Trump campaigned successfully on the theme that America needs better trade deals and protections from currency manipulation. But trade represents only 13 percent of U.S. GDP. What Trump plans for the other 87 percent of the U.S. economy could make all the difference.

Team Trump and congressional Republicans are trotting out all sorts of stimulus proposals. But America’s ultimate economic problem is one of attitude. People have lost confidence in the future. They are holding back. Thus, the economy has been growing at subpar rates. And people are not just consumers; they are entrepreneurs, small business operators and dreamers of innovation.

In its essence, Donald Trump’s ultimate challenge is to launch a bipartisan campaign that creates a paradigm shift that moves American expectations more to the positive. He needs to convince America’s dreamers and discoverers to believe in the future again.

True, policy change will help. America needs to invest in smart infrastructure, reform the Dodd-Frank bank regulatory framework, reform the corporate and individual tax systems, and fixate on reviving the small business sector. The goal is to remove barriers that are preventing the economy from achieving historic rates of economic growth. But for Trump to ultimately succeed, he needs to fixate on why business start-ups are happening at half their rate of fifteen years ago, and why today’s “new normal” of mediocre economic growth is unacceptable if not dangerous.

These are challenging times for the global economic and financial systems. Robust growth is America’s only protection from a global environment of serious risk. Since the 2008 financial crisis, for instance, global GDP and trade growth rates have been cut in half. Commodity prices have become unstable. Emerging markets led by China are bogged down with massive amounts of excess supply capacity. They have blindly produced regardless of demand for their products and spread dangerous disinflationary pressure worldwide.

Meanwhile, some of the world’s largest central banks have been forced to resort to negative interest rates—when banks ask you to pay them to hold your money. In the 1930s, average folk just stuffed their cash in mattresses. Negative rates have had the unintended consequence of leaving large parts of the global banking system highly vulnerable.

The world’s total public and private debt is approaching a mind-boggling 300 percent of GDP. Yet throughout the world, the return on capital is often so low there are serious questions about how long borrowers will be able to service that debt, particularly when it is denominated in U.S. dollars. Indeed, if the dollar strengthens during the big-spending Trump era, the value of that dollar-denominated debt will go up for many emerging market economies. So will the cost of commodities, including energy. The risk is a series of defaults, or disguised defaults, wreaking havoc on the world’s financial system.

Worldwide, there is a dangerous shortage of dollars and potential for a liquidity crisis. In the field of energy alone, for example, with the drop in the price of oil from the $100- to the $50-per-barrel level, the amount of dollars flowing through the U.S. banking system to the rest of the world has been halved. What that means is that aggressive tightening by the Federal Reserve is not without serious global financial risk. Because so many nations manipulate their currencies relative to the dollar by adjusting their interest rates—through the buying and selling of bonds—relative to U.S. interest rates, the Federal Reserve has essentially become the world’s central bank.

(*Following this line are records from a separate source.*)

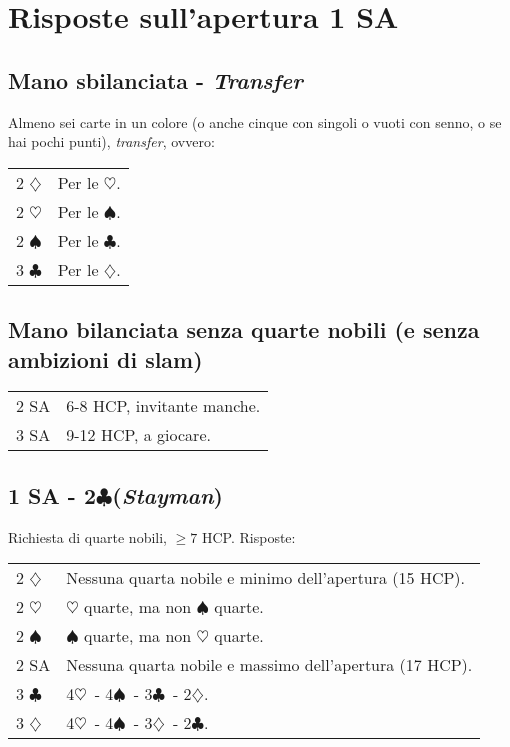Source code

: \documentclass[a4paper,10pt]{article}
\renewcommand{\c}{$\clubsuit$\xspace}
\renewcommand{\d}{$\diamondsuit$\xspace}
\newcommand{\h}{$\heartsuit$\xspace}
\newcommand{\s}{$\spadesuit$\xspace}
\newcommand{\sa}{SA\xspace}
\begin{document}
\section{Risposte sull'apertura 1 SA}

\subsection{Mano sbilanciata - \textit{Transfer}}

Almeno sei carte in un colore (o anche cinque con singoli o vuoti con senno, o se hai pochi punti), \textit{transfer}, ovvero:

\begin{tabular}{p{} p{}}
 2 \d & Per le \h.\\
 2 \h & Per le \s.\\
 2 \s & Per le \c.\\
 3 \c & Per le \d.\\
\end{tabular}

\subsection{Mano bilanciata senza quarte nobili (e senza ambizioni di slam)}

\begin{tabular}{p{} p{}}
 2 \sa & 6-8 HCP, invitante manche.\\
 3 \sa & 9-12 HCP, a giocare.
\end{tabular}


\subsection{1 SA - 2\c (\textit{Stayman})}

Richiesta di quarte nobili, $\geq 7$ HCP. Risposte:\\
\begin{tabular}{p{} p{}}
 2 \d & Nessuna quarta nobile e minimo dell'apertura (15 HCP).\\
 2 \h & \h quarte, ma non \s quarte.\\
 2 \s & \s quarte, ma non \h quarte.\\
 2 SA & Nessuna quarta nobile e massimo dell'apertura (17 HCP).\\
 3 \c & 4\h\ - 4\s\ - 3\c\ - 2\d.\\
 3 \d & 4\h\ - 4\s\ - 3\d\ - 2\c.\\
\end{tabular}
\end{document}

And if these potential difficulties were not troubling enough, in the industrialized world, technological change, including the rise of artificial intelligence, is now coming at people overwhelmingly fast. Many have become terrified of the future.

Some experts worry about the potential for a second financial crisis or a bout of hyperinflation. Nothing is out of the question. But the greater danger may be that large parts of the world simply become more like Japan—economically passive with massive debt, subpar growth despite record low interest rates, zombie banks that are reluctant to lend, an aging population with underfunded pension systems and millennials by the tens of millions still living at home. Economists call this trend the “new normal” of global economic mediocrity.

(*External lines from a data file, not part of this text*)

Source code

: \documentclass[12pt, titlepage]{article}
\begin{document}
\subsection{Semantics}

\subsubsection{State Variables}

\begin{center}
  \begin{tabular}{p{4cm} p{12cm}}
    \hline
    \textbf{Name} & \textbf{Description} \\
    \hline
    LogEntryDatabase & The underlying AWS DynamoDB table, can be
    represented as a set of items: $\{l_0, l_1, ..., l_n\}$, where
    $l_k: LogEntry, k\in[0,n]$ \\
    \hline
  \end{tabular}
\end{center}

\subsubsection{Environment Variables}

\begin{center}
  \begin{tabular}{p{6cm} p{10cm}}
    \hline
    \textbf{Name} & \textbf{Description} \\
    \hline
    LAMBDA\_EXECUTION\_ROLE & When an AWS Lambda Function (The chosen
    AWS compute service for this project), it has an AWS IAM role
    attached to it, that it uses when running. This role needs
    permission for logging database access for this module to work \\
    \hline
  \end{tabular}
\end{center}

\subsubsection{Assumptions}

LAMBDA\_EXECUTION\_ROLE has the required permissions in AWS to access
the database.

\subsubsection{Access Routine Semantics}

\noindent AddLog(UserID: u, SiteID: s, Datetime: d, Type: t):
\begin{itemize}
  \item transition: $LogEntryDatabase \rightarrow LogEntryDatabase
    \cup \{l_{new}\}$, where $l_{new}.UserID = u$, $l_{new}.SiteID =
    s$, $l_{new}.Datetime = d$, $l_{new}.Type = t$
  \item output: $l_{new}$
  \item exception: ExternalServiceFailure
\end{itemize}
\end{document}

THE QUESTION for President-elect Trump is whether the U.S. economy can avoid this malaise. Can America, with its innovative engines firing on all cylinders, decouple from this scenario of global economic, financial and political vulnerability? Can a Trump administration help America sidestep the quicksand?

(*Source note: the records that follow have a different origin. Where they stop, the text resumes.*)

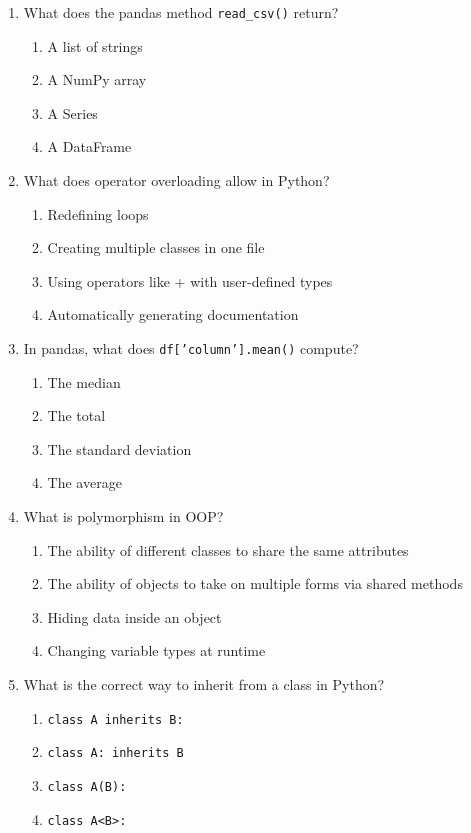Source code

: \documentclass[12pt]{article}
\begin{document}
\begin{enumerate}[label=\arabic*.]
\item What does the pandas method \texttt{read\_csv()} return?  
\begin{enumerate}[label=\Alph*.]
\item A list of strings  
\item A NumPy array  
\item A Series  
\item A DataFrame
\end{enumerate}

\newpage

\item What does operator overloading allow in Python?  
\begin{enumerate}[label=\Alph*.]
\item Redefining loops  
\item Creating multiple classes in one file  
\item Using operators like + with user-defined types  
\item Automatically generating documentation
\end{enumerate}

\item In pandas, what does \texttt{df['column'].mean()} compute?  
\begin{enumerate}[label=\Alph*.]
\item The median  
\item The total  
\item The standard deviation  
\item The average
\end{enumerate}

\item What is polymorphism in OOP?  
\begin{enumerate}[label=\Alph*.]
\item The ability of different classes to share the same attributes  
\item The ability of objects to take on multiple forms via shared methods  
\item Hiding data inside an object  
\item Changing variable types at runtime
\end{enumerate}

\item What is the correct way to inherit from a class in Python?  
\begin{enumerate}[label=\Alph*.]
\item \texttt{class A inherits B:}  
\item \texttt{class A: inherits B}  
\item \texttt{class A(B):}  
\item \texttt{class A<B>:}
\end{enumerate}

\end{enumerate}
\end{document}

The question for Trump will come down to whether his policymakers can develop a strategy to raise U.S. GDP growth rates from today’s “new normal” of 2 percent to well above 3 percent, the average growth rate, historically. The difference sounds minor. But moving from 2 percent plus growth to 3 percent plus growth would not be a 50 percent hike but more like a 500 percent jump in economic dynamism. It would allow Trump to galvanize not only the American, but perhaps even the world economy.